Senegalia montis-salinarum
- Conservation status: Endangered (IUCN 3.1)

Scientific classification
- Kingdom: Plantae
- Clade: Tracheophytes
- Clade: Angiosperms
- Clade: Eudicots
- Clade: Rosids
- Order: Fabales
- Family: Fabaceae
- Subfamily: Caesalpinioideae
- Clade: Mimosoid clade
- Genus: Senegalia
- Species: S. montis-salinarum
- Binomial name: Senegalia montis-salinarum N.Hahn

= Senegalia montis-salinarum =

- Genus: Senegalia
- Species: montis-salinarum
- Authority: N.Hahn
- Conservation status: EN

Species of legume

Senegalia montis-salinarum, is a species of thorn tree that is native to two separate localities in the Soutpansberg range in Limpopo, South Africa.
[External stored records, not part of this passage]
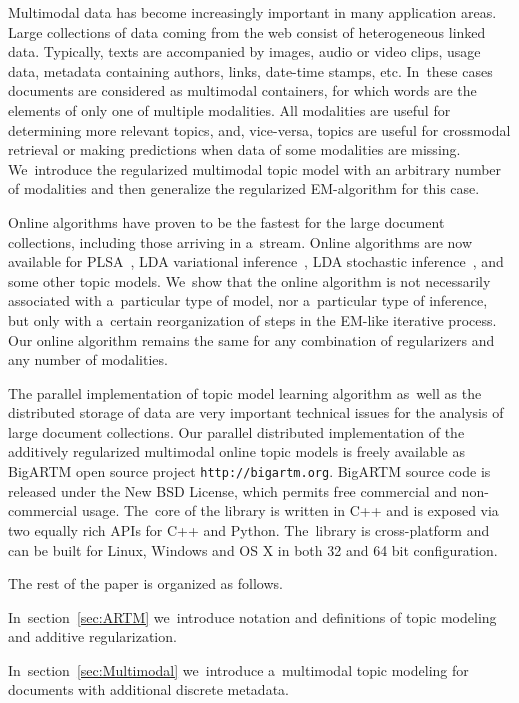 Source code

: \documentclass{sig-alternate}
\begin{document}
Multimodal data has become increasingly important in many application areas.
Large collections of data coming from the web %
consist of heterogeneous linked data.
Typically, texts are accompanied by images, audio or video clips, usage data,
metadata containing authors, links, date-time stamps, etc.
In~these cases documents are considered as multimodal containers,
for which words are the elements of only one of multiple modalities.
All modalities are useful for determining more relevant topics,
and, vice-versa,
topics are useful for crossmodal retrieval or making predictions when data of some modalities are missing.
We~introduce the regularized multimodal topic model
with an arbitrary number of modalities
and then generalize the regularized EM-algorithm for this case.

Online algorithms have proven to be the fastest
for the large document collections, including those arriving in a~stream.
Online algorithms are now available for
PLSA~\cite{bassiou14online},
LDA variational inference~\cite{hoffman10online},
LDA stochastic inference~\cite{mimno12sparse}, and
some other topic models.
We~show that the online algorithm is not necessarily associated with
a~particular type of model, nor
a~particular type of inference,
but only with a~certain reorganization of steps in the EM-like iterative process.
Our online algorithm remains the same
for any combination of regularizers and any number of modalities.

The parallel implementation of topic model learning algorithm
as~well as the distributed storage of data
are very important technical issues
for the analysis of large document collections.
Our parallel distributed implementation of the additively regularized multimodal online topic models
is freely available as BigARTM open source project
\texttt{http://bigartm.org}.
BigARTM source code is released under the New BSD License, which permits free commercial and non-commercial usage.
The~core of the library is written in C++ and is exposed via two equally rich APIs for C++ and Python.
The~library is cross-platform and can be built for Linux, Windows and OS X in both 32 and 64 bit configuration.

The rest of the paper is organized as follows.

In~section~\ref{sec:ARTM}
we~introduce notation and definitions of topic modeling and additive regularization.

In~section~\ref{sec:Multimodal}
we~introduce a~multimodal topic modeling for documents with additional discrete metadata.
\end{document}
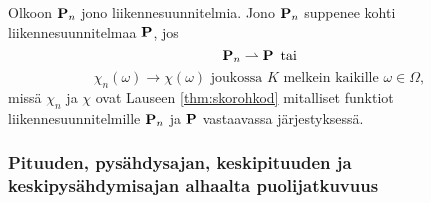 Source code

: \documentclass[12pt,oneside,a4paper]{amsbook} %
\begin{document}
\begin{definition}
    Olkoon $\P_n$ jono liikennesuunnitelmia. Jono $\P_n$ suppenee kohti liikennesuunnitelmaa $\P$, jos 
    $$\P_n \rightharpoonup \P \, \text{ tai}$$
    $$ \chi_n (\omega) \to  \chi (\omega) \text{ joukossa } K \text{ melkein kaikille } \omega
    \in \Omega,$$
    missä $ \chi_n$ ja $ \chi$ ovat Lauseen \ref{thm:skorohkod} mitalliset funktiot liikennesuunnitelmille $\P_n$ ja $\P$ vastaavassa järjestyksessä.
\end{definition}

\subsubsection{Pituuden, pysähdysajan, keskipituuden ja keskipysähdymisajan alhaalta puolijatkuvuus}
\end{document}
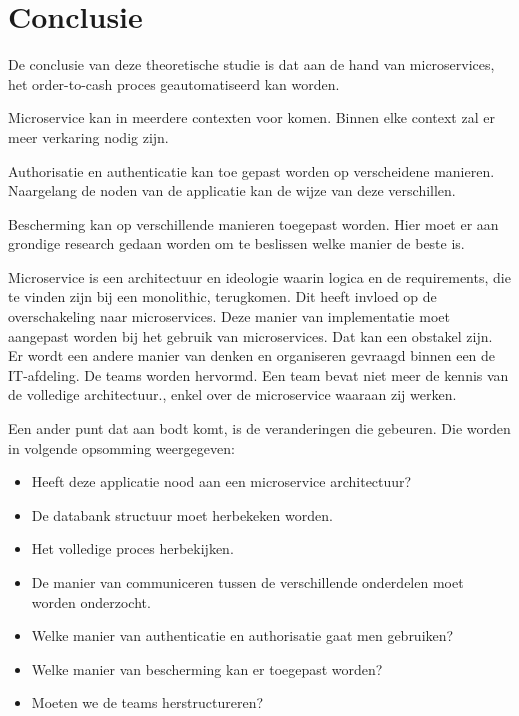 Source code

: 
\chapter{Conclusie}
\label{ch:conclusie}


De conclusie van deze theoretische studie is dat aan de hand van microservices, het order-to-cash proces geautomatiseerd kan worden. 

Microservice kan in meerdere contexten voor komen. Binnen elke context zal er meer verkaring nodig zijn.

Authorisatie en authenticatie kan toe gepast worden op verscheidene manieren. Naargelang de noden van de applicatie kan de wijze van deze verschillen. 

Bescherming kan op verschillende manieren toegepast worden. Hier moet er aan grondige research gedaan worden om te beslissen welke manier de beste is. 

Microservice is een architectuur en ideologie waarin logica en de requirements, die te vinden zijn bij een monolithic, terugkomen. Dit heeft invloed op de overschakeling naar microservices. Deze manier van implementatie moet aangepast worden bij het gebruik van microservices. Dat kan een obstakel zijn. Er wordt een andere manier van denken en organiseren gevraagd binnen een de IT-afdeling. De teams worden hervormd. Een team bevat niet meer de kennis van de volledige architectuur., enkel over de microservice waaraan zij werken. 

Een ander punt dat aan bodt komt, is de veranderingen die gebeuren. Die worden in volgende opsomming weergegeven:
\begin{itemize}
	\item Heeft deze applicatie nood aan een microservice architectuur?
	\item De databank structuur moet herbekeken worden.
	\item Het volledige proces herbekijken.
	\item De manier van communiceren tussen de verschillende onderdelen moet worden onderzocht.
	\item Welke manier van authenticatie en authorisatie gaat men gebruiken?
	\item Welke manier van bescherming kan er toegepast worden?
	\item Moeten we de teams herstructureren?
\end{itemize}

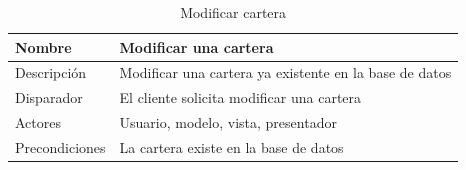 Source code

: \documentclass[12pt, a4paper]{book}
\begin{document}
\begin{table}[htbp]
	\centering
	\caption{Modificar cartera}
	\label{my-label}
	\begin{tabular}{|l|l|}
		\hline
		Nombre          & Modificar una cartera                                                                                                                                                                                                                                                                                                                                                                          \\ \hline
		Descripción     & Modificar una cartera ya existente en la base de datos                                                                                                                                                                                                                                                                                                                                         \\ \hline
		Disparador      & El cliente solicita modificar una cartera                                                                                                                                                                                                                                                                                                                                                      \\ \hline
		Actores         & Usuario, modelo, vista, presentador                                                                                                                                                                                                                                                                                                                                                            \\ \hline
		Precondiciones  & La cartera existe en la base de datos                                                                                                                                                                                                                                                                                                                                                          \\ \hline

\end{tabular}
\end{table}
\end{document}
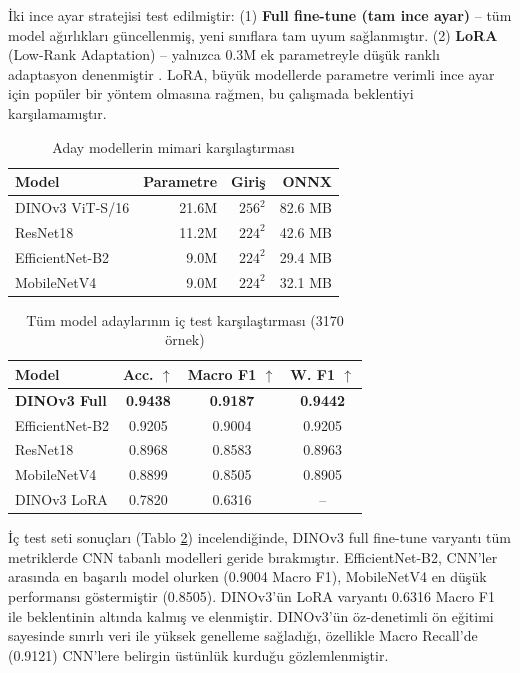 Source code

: \documentclass[conference]{IEEEtran}
\begin{document}
İki ince ayar stratejisi test edilmiştir: (1) \textbf{Full fine-tune (tam ince ayar)} -- tüm model ağırlıkları güncellenmiş, yeni sınıflara tam uyum sağlanmıştır. (2) \textbf{LoRA} (Low-Rank Adaptation) -- yalnızca 0.3M ek parametreyle düşük ranklı adaptasyon denenmiştir \cite{hu2022lora}. LoRA, büyük modellerde parametre verimli ince ayar için popüler bir yöntem olmasına rağmen, bu çalışmada beklentiyi karşılamamıştır.

\begin{table}[h]
\centering
\small
\caption{Aday modellerin mimari karşılaştırması}
\label{tab:arch_sizes}
\begin{tabular}{@{}lrrr@{}}
\toprule
\textbf{Model} & \textbf{Parametre} & \textbf{Giriş} & \textbf{ONNX} \\ \midrule
DINOv3 ViT-S/16 & 21.6M & $256^2$ & 82.6 MB \\
ResNet18         & 11.2M & $224^2$ & 42.6 MB \\
EfficientNet-B2  &  9.0M & $224^2$ & 29.4 MB \\
MobileNetV4      &  9.0M & $224^2$ & 32.1 MB \\ \bottomrule
\end{tabular}
\end{table}

\begin{table}[h]
\centering
\scriptsize
\caption{Tüm model adaylarının iç test karşılaştırması (3170 örnek)}
\label{tab:model_comparison}
\begin{tabular}{@{}lccc@{}}
\toprule
\textbf{Model} & \textbf{Acc. $\uparrow$} & \textbf{Macro F1 $\uparrow$} & \textbf{W. F1 $\uparrow$} \\ \midrule
\textbf{DINOv3 Full} & \textbf{0.9438} & \textbf{0.9187} & \textbf{0.9442} \\
EfficientNet-B2 & 0.9205 & 0.9004 & 0.9205 \\
ResNet18 & 0.8968 & 0.8583 & 0.8963 \\
MobileNetV4 & 0.8899 & 0.8505 & 0.8905 \\
DINOv3 LoRA & 0.7820 & 0.6316 & -- \\ \bottomrule
\end{tabular}
\end{table}

İç test seti sonuçları (Tablo \ref{tab:model_comparison}) incelendiğinde, DINOv3 full fine-tune varyantı tüm metriklerde CNN tabanlı modelleri geride bırakmıştır. EfficientNet-B2, CNN'ler arasında en başarılı model olurken (0.9004 Macro F1), MobileNetV4 en düşük performansı göstermiştir (0.8505). DINOv3'ün LoRA varyantı 0.6316 Macro F1 ile beklentinin altında kalmış ve elenmiştir. DINOv3'ün öz-denetimli ön eğitimi sayesinde sınırlı veri ile yüksek genelleme sağladığı, özellikle Macro Recall'de (0.9121) CNN'lere belirgin üstünlük kurduğu gözlemlenmiştir.
\end{document}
The total population is estimated at no more than 250 adult trees. Based on its morphology, it is assigned to the S. burkei species complex.

==Habitat==
It grows on rocky scree slopes in the hot rain shadow of the Soutpansberg range.

==Description==
It is a multi-stemmed tree. It has smaller flowers than A. burkei and produces more seeds. The wood is soft and semi-succulent, and dead wood decays quickly.

==Status==
It may qualify as endangered due to the small population size and the proximity of the type locality to Coal of Africa's Makhado Colliery project.